Rodale Institute has been running a side-by-side comparison of organic and chemical agriculture since 1981. They report:
After an initial decline in yields during the first few years of transition, the organic system soon rebounded to match or surpass the conventional system. Over time, FST became a comparison between the long term potential of the two systems.
Year after year, Rodale found:
Organic yields match conventional yields.

As Tom Philpott reported for Mother Jones 17 November 2011, Yet Again, Organic Ag Proves Just as Productive as Chemical Ag,

And now comes evidence from the very heart of Big Ag: rural Iowa, where Iowa State University’s Leopold Center for Sustainable Agriculture runs the Long-Term Agroecological Research Experiment (LTAR), which began in 1998, which has just released its latest results.

At the LTAR fields in Adair County, the (LTAR) runs four fields: one managed with the Midwest-standard two-year corn-soy rotation featuring the full range of agrochemicals; and the other ones organically managed with three different crop-rotation systems.
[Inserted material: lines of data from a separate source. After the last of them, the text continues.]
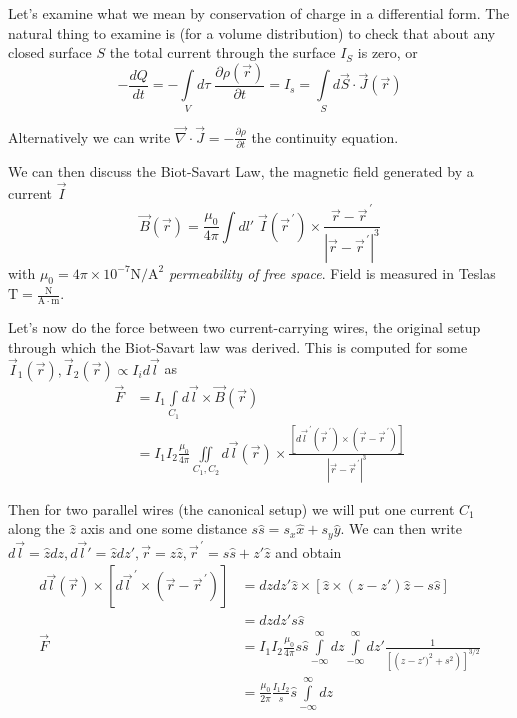 \documentclass[10pt]{report}
\newcommand{\scinot}[2]{#1\times 10^{#2}}
\newcommand{\rd}[2]{\frac{d#1}{d#2}}
\newcommand{\pd}[2]{\frac{\partial #1}{\partial#2}}
\newcommand{\pvec}[1]{\vec{#1}^{\,\prime}}
\newcommand{\abs}[1]{\left|#1\right|}
\begin{document}
Let's examine what we mean by conservation of charge in a differential form. The natural thing to examine is (for a volume distribution) to check that about any closed surface $S$ the total current through the surface $I_S$ is zero, or
\begin{equation}
    -\rd{Q}{t}= -\int\limits_{V}^{}d\tau\;\pd{\rho(\vec{r})}{t} = I_s = \int\limits_{S}^{}d\vec{S}\cdot\vec{J}(\vec{r})
\end{equation}

Alternatively we can write $\vec{\nabla}\cdot\vec{J} = -\pd{\rho}{t}$ the continuity equation.

We can then discuss the Biot-Savart Law, the magnetic field generated by a current $\vec{I}$
\begin{equation}
    \vec{B}(\vec{r}) = \frac{\mu_0}{4\pi}\int\limits_{}^{}dl'\;\vec{I}(\pvec{r}) \times \frac{\vec{r} - \pvec{r}}{\abs{\vec{r} - \pvec{r}}^3}
\end{equation}
with $\mu_0 = \scinot{4\pi}{-7}\mathrm{N/A^2}$ \emph{permeability of free space}. Field is measured in Teslas $\mathrm{T = \frac{N}{A\cdot m}}$.

Let's now do the force between two current-carrying wires, the original setup through which the Biot-Savart law was derived. This is computed for some $\vec{I}_1(\vec{r}), \vec{I}_2(\vec{r}) \propto I_i d\vec{l}$ as
\begin{align}
    \vec{F} &= I_1\int\limits_{C_1}^{}d\vec{l}\times\vec{B}(\vec{r})\\
    &= I_1I_2 \frac{\mu_0}{4\pi}\iint\limits_{C_1, C_2} d\vec{l}(\vec{r}) \times \frac{\left[ d\pvec{l}(\pvec{r}) \times(\vec{r} - \pvec{r}) \right]}{\abs{\vec{r} - \pvec{r}}^3}
\end{align}

Then for two parallel wires (the canonical setup) we will put one current $C_1$ along the $\hat{z}$ axis and one some distance $s\hat{s} = s_x\hat{x} + s_y\hat{y}$. We can then write $d\vec{l} = \hat{z} dz, d\vec{l}' = \hat{z}dz', \vec{r} = z\hat{z}, \pvec{r} = s\hat{s} + z'\hat{z}$ and obtain
\begin{align}
    d\vec{l}(\vec{r}) \times \left[ d\pvec{l} \times(\vec{r} - \pvec{r})\right] &= dzdz'\hat{z}\times\left[ \hat{z}\times\left( z - z' \right)\hat{z} - s\hat{s} \right]\\
    &= dzdz's\hat{s}\\
    \vec{F} &= I_1I_2 \frac{\mu_0}{4\pi}s\hat{s}\int\limits_{-\infty}^{\infty}dz\int\limits_{-\infty}^{\infty}dz'\frac{1}{\left[ \left( z - z')^2 + s^2 \right) \right]^{3/2}}\\
    &= \frac{\mu_0}{2\pi}\frac{I_1I_2}{s}\hat{s}\int\limits_{-\infty}^{\infty}dz
\end{align}
\end{document}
The chart below records the yield averages of all the systems, comparing them to the average yields achieved by actual conventional growers in Adair County:

Norman Borlaug, instigator of the “green revolution” of no-till and pesticides, when asked in 2000 whether organic agriculture could feed the world, said:
That’s ridiculous. This shouldn’t even be a debate. Even if you could use all the organic material that you have—the animal manures, the human waste, the plant residues—and get them back on the soil, you couldn’t feed more than 4 billion people. In addition, if all agriculture were organic, you would have to increase cropland area dramatically, spreading out into marginal areas and cutting down millions of acres of forests.
And pesticiders have parrotted those same arguments all along. Yet Norman Borlaug was wrong, and so are they.
In short, Borlaug’s claim of huge yield advantages for the chemical-intensive agriculture he championed just don’t pan out in the field.

And organic is far more profitable to the farmer:

Organic crops draw a higher price in the market and don’t require expenditures for pricy inputs like synthetic fertilizer and pesticides.
Sure, it’s a bit more complicated to plow up weeds and plant cover crops than to just spray everything and hope you can stay ahead of the mutant weeds you’re creating. But if you like health and profit more than the great god efficiency, you’ll go organic and you’ll never go back.
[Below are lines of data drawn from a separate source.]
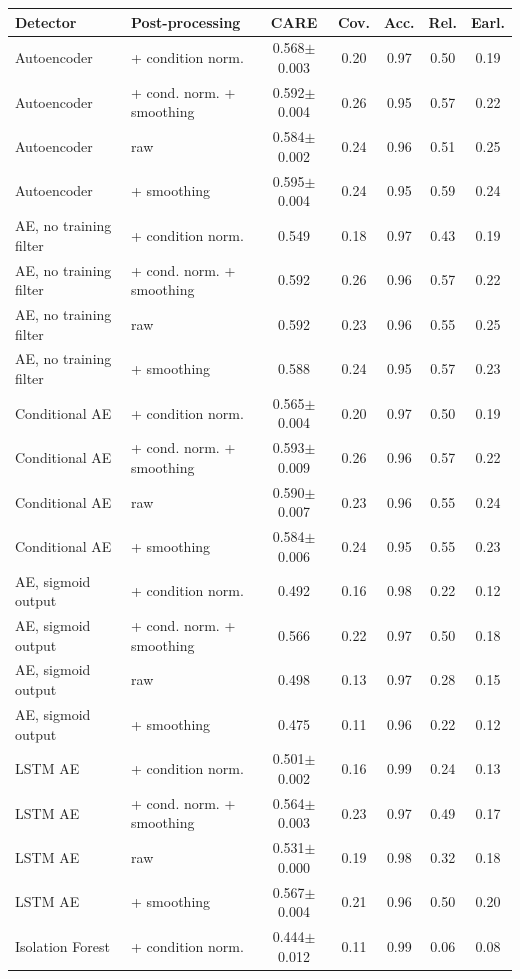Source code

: \begin{tabular}{llccccc}
\toprule
Detector & Post-processing & CARE & Cov. & Acc. & Rel. & Earl.\\
\midrule
Autoencoder & + condition norm. & 0.568$\pm$0.003 & 0.20 & 0.97 & 0.50 & 0.19\\
Autoencoder & + cond. norm. + smoothing & 0.592$\pm$0.004 & 0.26 & 0.95 & 0.57 & 0.22\\
Autoencoder & raw & 0.584$\pm$0.002 & 0.24 & 0.96 & 0.51 & 0.25\\
Autoencoder & + smoothing & 0.595$\pm$0.004 & 0.24 & 0.95 & 0.59 & 0.24\\
AE, no training filter & + condition norm. & 0.549 & 0.18 & 0.97 & 0.43 & 0.19\\
AE, no training filter & + cond. norm. + smoothing & 0.592 & 0.26 & 0.96 & 0.57 & 0.22\\
AE, no training filter & raw & 0.592 & 0.23 & 0.96 & 0.55 & 0.25\\
AE, no training filter & + smoothing & 0.588 & 0.24 & 0.95 & 0.57 & 0.23\\
Conditional AE & + condition norm. & 0.565$\pm$0.004 & 0.20 & 0.97 & 0.50 & 0.19\\
Conditional AE & + cond. norm. + smoothing & 0.593$\pm$0.009 & 0.26 & 0.96 & 0.57 & 0.22\\
Conditional AE & raw & 0.590$\pm$0.007 & 0.23 & 0.96 & 0.55 & 0.24\\
Conditional AE & + smoothing & 0.584$\pm$0.006 & 0.24 & 0.95 & 0.55 & 0.23\\
AE, sigmoid output & + condition norm. & 0.492 & 0.16 & 0.98 & 0.22 & 0.12\\
AE, sigmoid output & + cond. norm. + smoothing & 0.566 & 0.22 & 0.97 & 0.50 & 0.18\\
AE, sigmoid output & raw & 0.498 & 0.13 & 0.97 & 0.28 & 0.15\\
AE, sigmoid output & + smoothing & 0.475 & 0.11 & 0.96 & 0.22 & 0.12\\
LSTM AE & + condition norm. & 0.501$\pm$0.002 & 0.16 & 0.99 & 0.24 & 0.13\\
LSTM AE & + cond. norm. + smoothing & 0.564$\pm$0.003 & 0.23 & 0.97 & 0.49 & 0.17\\
LSTM AE & raw & 0.531$\pm$0.000 & 0.19 & 0.98 & 0.32 & 0.18\\
LSTM AE & + smoothing & 0.567$\pm$0.004 & 0.21 & 0.96 & 0.50 & 0.20\\
Isolation Forest & + condition norm. & 0.444$\pm$0.012 & 0.11 & 0.99 & 0.06 & 0.08\\

\end{tabular}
We not only can feed the world with organic agriculture, we need to, so we can have healthy food and a healthy environment. Rodale also reports:

Organic outperforms conventional in years of drought.
Organic farming systems build rather than deplete soil organic matter, making it a more sustainable system.
Organic farming uses 45% less energy and is more efficient.
Conventional systems produce 40% more greenhouse gases.
Organic farming systems are more profitable than conventional.
All that and you don’t get pesticides in your food.

For health and profit, grow organic, and buy organic.